--- START ---
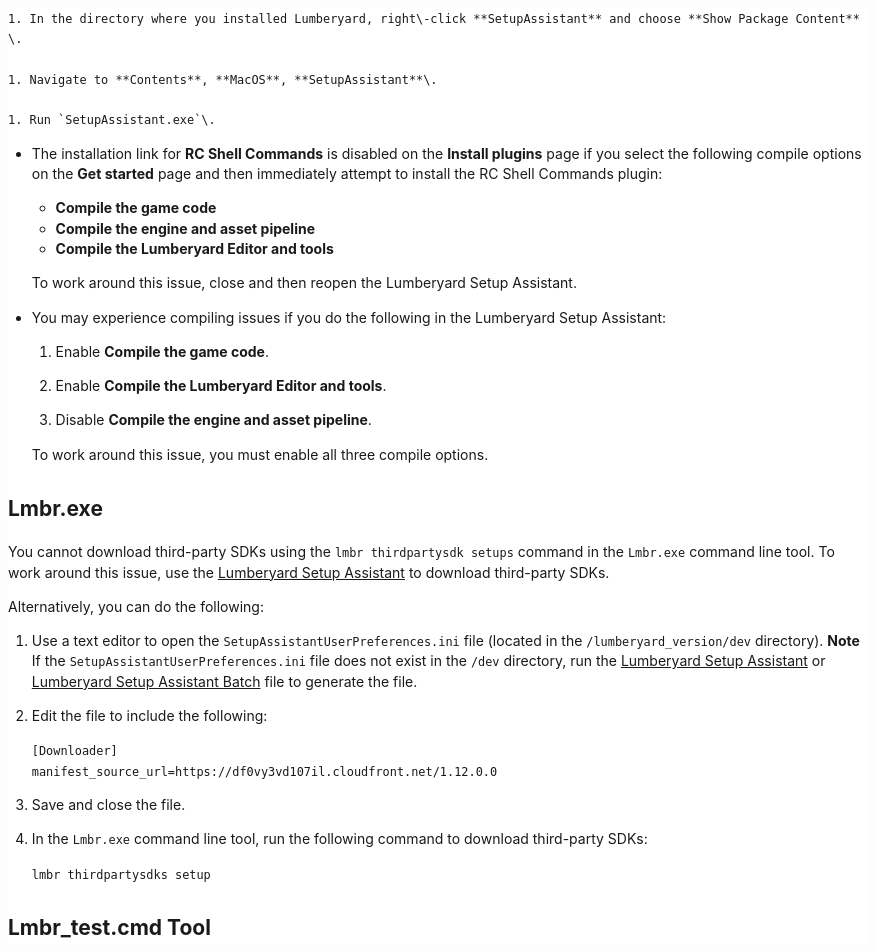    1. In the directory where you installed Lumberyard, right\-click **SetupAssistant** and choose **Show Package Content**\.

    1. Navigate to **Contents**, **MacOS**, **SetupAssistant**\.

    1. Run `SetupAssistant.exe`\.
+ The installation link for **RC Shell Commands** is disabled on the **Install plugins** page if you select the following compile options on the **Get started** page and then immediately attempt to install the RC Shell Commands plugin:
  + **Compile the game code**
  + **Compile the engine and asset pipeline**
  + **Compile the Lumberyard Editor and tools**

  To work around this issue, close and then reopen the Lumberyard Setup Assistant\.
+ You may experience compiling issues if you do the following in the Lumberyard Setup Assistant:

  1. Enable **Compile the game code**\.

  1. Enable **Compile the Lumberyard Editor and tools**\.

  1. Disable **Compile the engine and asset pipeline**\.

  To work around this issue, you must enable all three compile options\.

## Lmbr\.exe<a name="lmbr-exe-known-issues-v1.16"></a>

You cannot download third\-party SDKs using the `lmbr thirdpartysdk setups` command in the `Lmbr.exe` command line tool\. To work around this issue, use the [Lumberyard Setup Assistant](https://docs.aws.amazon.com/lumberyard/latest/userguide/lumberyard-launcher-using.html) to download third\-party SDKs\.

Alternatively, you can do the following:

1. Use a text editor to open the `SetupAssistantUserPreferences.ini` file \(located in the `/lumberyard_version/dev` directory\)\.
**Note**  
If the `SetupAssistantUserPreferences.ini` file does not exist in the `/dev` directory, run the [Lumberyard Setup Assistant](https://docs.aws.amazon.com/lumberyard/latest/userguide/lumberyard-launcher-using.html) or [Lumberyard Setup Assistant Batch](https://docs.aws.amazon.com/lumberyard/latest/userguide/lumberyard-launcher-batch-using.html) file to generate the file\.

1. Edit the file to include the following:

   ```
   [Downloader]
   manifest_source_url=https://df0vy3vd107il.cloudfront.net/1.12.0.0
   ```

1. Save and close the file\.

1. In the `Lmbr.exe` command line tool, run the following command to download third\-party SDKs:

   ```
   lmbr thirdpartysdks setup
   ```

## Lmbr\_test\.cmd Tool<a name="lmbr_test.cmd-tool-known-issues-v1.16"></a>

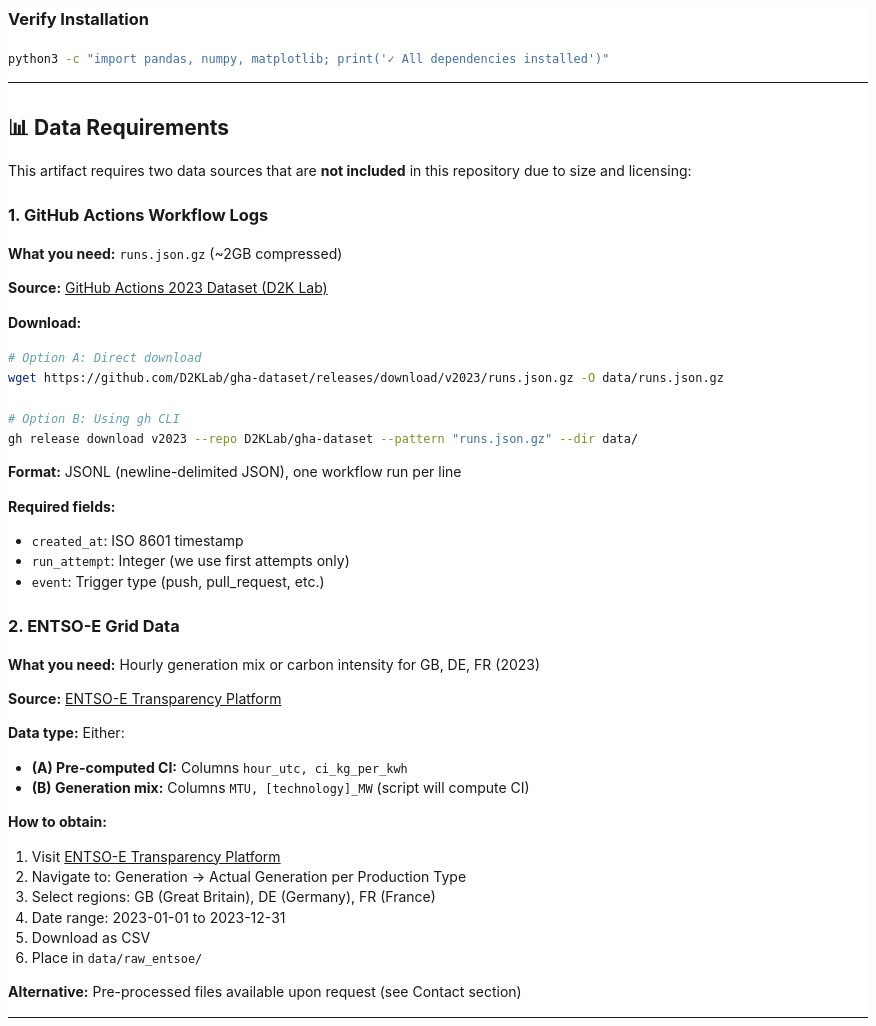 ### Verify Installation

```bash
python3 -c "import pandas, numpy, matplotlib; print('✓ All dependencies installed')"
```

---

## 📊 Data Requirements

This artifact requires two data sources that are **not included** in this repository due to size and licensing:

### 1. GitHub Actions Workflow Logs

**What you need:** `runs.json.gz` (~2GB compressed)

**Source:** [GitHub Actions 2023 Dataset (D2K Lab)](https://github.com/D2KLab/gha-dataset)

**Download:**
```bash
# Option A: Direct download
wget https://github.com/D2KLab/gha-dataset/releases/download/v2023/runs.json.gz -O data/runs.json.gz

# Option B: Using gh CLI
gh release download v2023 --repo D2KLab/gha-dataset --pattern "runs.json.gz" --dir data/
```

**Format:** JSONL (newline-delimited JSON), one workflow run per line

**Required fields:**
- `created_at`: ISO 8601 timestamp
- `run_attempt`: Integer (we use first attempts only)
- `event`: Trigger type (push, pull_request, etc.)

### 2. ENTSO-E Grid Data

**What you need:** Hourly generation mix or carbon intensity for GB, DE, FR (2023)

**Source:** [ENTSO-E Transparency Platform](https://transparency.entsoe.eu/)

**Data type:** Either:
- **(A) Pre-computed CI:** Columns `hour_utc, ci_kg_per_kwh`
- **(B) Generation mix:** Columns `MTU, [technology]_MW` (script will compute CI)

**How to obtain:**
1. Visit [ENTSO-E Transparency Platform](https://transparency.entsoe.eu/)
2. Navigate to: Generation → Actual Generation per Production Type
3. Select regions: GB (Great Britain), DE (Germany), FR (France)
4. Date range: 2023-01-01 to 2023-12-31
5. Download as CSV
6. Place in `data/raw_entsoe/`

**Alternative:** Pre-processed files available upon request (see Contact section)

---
--- END ---
--- START ---
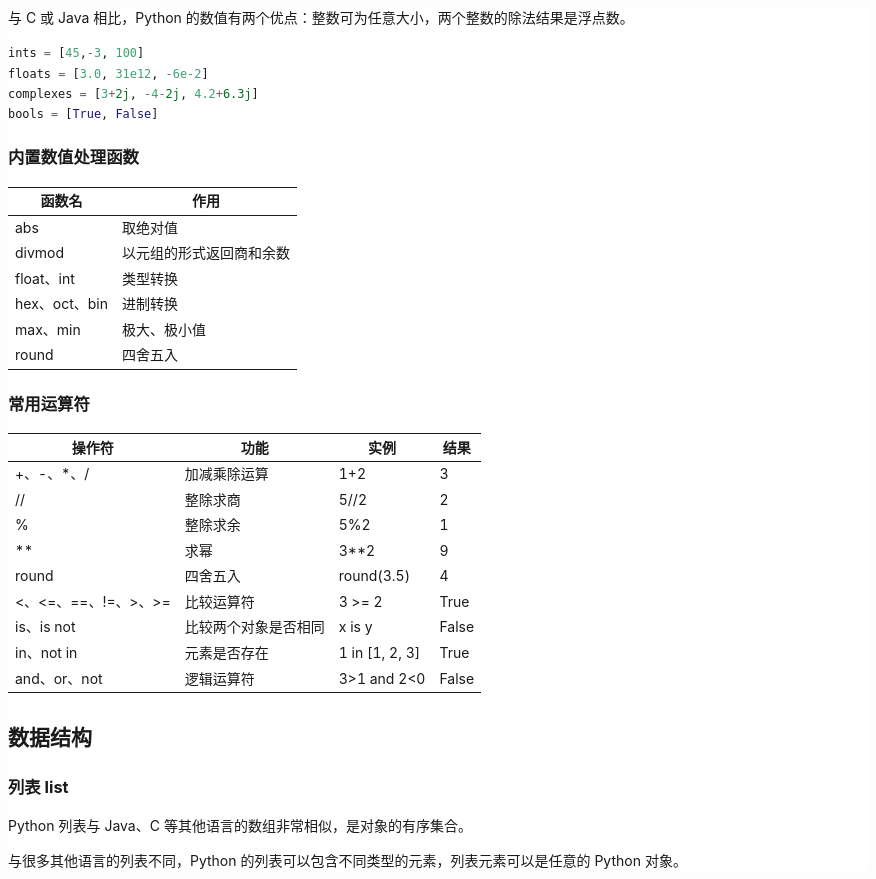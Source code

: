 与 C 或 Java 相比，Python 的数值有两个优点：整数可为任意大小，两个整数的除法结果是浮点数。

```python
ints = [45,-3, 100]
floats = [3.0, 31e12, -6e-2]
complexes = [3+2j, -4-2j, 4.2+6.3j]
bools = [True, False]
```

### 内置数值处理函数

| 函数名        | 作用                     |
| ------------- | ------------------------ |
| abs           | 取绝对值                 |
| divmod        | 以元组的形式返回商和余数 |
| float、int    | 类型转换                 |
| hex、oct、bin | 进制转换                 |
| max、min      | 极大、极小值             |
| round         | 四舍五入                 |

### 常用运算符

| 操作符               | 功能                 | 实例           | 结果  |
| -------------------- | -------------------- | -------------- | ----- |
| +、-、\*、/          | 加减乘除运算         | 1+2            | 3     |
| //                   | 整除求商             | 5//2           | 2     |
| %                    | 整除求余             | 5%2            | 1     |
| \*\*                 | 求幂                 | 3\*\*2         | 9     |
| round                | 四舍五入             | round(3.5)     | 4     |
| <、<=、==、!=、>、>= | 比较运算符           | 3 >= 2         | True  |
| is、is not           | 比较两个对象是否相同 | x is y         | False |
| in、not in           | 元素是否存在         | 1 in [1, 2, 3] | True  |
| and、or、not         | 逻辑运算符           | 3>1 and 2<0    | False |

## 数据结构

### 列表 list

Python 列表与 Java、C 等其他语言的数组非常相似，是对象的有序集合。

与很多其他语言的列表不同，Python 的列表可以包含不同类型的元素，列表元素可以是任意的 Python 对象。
--- END ---
◆ Work request:
Your answer should be the lines above that contain the word "known", copied out.

◆ Result of the exercise:
## Lmbr\.exe<a name="lmbr-exe-known-issues-v1.16"></a>
## Lmbr\_test\.cmd Tool<a name="lmbr_test.cmd-tool-known-issues-v1.16"></a>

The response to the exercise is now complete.